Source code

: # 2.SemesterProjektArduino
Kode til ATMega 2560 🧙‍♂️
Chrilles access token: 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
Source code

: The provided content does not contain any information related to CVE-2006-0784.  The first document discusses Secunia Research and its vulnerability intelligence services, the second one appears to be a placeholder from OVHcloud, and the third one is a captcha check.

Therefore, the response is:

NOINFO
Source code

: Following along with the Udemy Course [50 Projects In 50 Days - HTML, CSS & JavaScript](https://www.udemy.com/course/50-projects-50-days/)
****
= Aim of the task =
Transcribe the entire listing without a single omission.

= Answer section =
Source code

: # 2.SemesterProjektArduino
Kode til ATMega 2560 🧙‍♂️
Chrilles access token: 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
Source code

: The provided content does not contain any information related to CVE-2006-0784.  The first document discusses Secunia Research and its vulnerability intelligence services, the second one appears to be a placeholder from OVHcloud, and the third one is a captcha check.

Therefore, the response is:

NOINFO
Source code

: Following along with the Udemy Course [50 Projects In 50 Days - HTML, CSS & JavaScript](https://www.udemy.com/course/50-projects-50-days/)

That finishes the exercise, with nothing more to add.